This is also a good introduction from bygone days:
http://cva.stanford.edu/classes/cs99s/pape…-algorithms.pdf

Even though these papers are getting old, with the advent of GPU Computing and other parallel architectures they are becoming more important than ever.

Mark

Thanks for the links Mark. I think you are right in believing that the problem many of us are having is actually converting the operations that we want to do into data parallel algorithms. The example I gave for testing lamport’s bakery algorithm used a prefix sum.

I’ll admit right away that I am not a CS major and have never had any formal education on algorithms or programming in general. So many of these seemingly basic ideas are not immediately obvious to me.

I think that one of the main hurdles that CUDA will have to overcome is to make people realize that you aren’t just providing a C compiler for graphics cards (that is a very popular belief among people that I work with and report to), you are giving us a completely different programming model, where only the syntax is C. I guess time will tell whether or not the general community is married to the sequential programming model used by C, or just its syntax.

prkipfer: Although I think Mark is right about not approaching the problem in the right way, you can always get around compiler optimizations by writing a small section of the assembly by hand, and then linking it in as a precompiled library.
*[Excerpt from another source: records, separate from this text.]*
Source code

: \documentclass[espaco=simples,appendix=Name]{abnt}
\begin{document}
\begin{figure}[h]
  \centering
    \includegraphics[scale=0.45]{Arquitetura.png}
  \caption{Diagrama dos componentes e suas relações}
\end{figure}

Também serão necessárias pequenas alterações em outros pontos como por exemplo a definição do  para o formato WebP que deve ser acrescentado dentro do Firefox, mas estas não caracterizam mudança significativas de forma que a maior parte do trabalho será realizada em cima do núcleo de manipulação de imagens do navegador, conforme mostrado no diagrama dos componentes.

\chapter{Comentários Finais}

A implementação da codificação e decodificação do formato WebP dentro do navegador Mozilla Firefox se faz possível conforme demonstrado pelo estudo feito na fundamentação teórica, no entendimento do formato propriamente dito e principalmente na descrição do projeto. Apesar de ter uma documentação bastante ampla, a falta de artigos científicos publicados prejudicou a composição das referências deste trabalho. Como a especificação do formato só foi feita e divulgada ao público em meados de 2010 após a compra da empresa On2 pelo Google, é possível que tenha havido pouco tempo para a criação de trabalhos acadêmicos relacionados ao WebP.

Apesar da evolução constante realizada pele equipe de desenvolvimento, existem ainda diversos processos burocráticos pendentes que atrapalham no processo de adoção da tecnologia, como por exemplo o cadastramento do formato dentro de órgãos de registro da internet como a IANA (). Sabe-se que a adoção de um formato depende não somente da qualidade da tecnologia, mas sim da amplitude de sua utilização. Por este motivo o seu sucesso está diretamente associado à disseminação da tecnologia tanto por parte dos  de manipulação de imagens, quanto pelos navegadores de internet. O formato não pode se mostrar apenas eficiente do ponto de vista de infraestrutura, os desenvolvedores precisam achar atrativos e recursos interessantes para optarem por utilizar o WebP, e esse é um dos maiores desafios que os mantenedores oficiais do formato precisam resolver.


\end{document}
I’m not going to mess around with it anymore unless I later realize that it is absolutely necessary to have a mutex, but if someone wanted to, all they would have to do is add a line that does a load from memory.

Inline assembly isn’t supported by the CUDA compiler in the beta version. It will be added in a future release.

As for developer education: yes, we know this will be a challenge, and that’s why we have a small army of developer technology engineers like myself tasked with supporting developers. :)

Also, we are supporting faculty who want to teach parallel programming and algorithms classes using CUDA. There is currently one being taught at U. of Illinois (UIUC) by Wen-Mei Hwu and NVIDIA’s Chief Scientist David Kirk:
https://agora.cs.uiuc.edu/display/graphics/…ing+UIUC+Course

You might find the lecture notes and MP3 lecture recordings helpful:
http://courses.ece.uiuc.edu/ece498/al/

I believe one or more of the people posting on these forums is actually taking the course, too.

Parallelism at multiple levels is the future of computing, whether it’s with GPUs, multi- and many-core processors (heterogeneous and homogeneous), fpgas, clusters, or combinations of all of these.

Mark

I totally agree. Just tried to be helpful. Hey, I didn’t bring up that topic :wave:

@GregD: I tried modifying the created .ptx file manually (in a different context). However my success was limited as the cubin assembler again seems to do some code movement.

For algorithms: I found it quite instructive to study (once more) the old Sedgewick book in the light of CUDA’s programming model.

Peter

Just to second what Mark has said, programming is shifting to parallel programming. This is due to the wall that a single CPU performance has run into (just think how long we’ve been stuck at 3GHz). The only solution, according to many experts from industry and academia, is going parallel and putting many CPU cores on a chip. In fact, the Moore’s law is being restated that the number of cores will double every 18 months or so. The drawback is that parallel programming requires a slightly different approach to thinking and problem solving, but it is unavoidable.

For more on this, I’d recommend checking out David Patterson’s talk at Stanford (he also gave a similar talk at PARC, video also available):
http://stanford-online.stanford.edu/course…1-ee380-300.asx
and the View from Berkeley whitepaper (not too technical, quite an easy read):
http://www.eecs.berkeley.edu/Pubs/TechRpts…S-2006-183.html

When writing parallel programs, you have to make a shift from sequential programming idea that there’s a single “authority” (a CPU) which oversees how all data is processed. Instead, think of what happens to each data element. Effectively, each data element has to “take care” of itself by knowing which operations it must go through, which gives you your kernel.

Paulius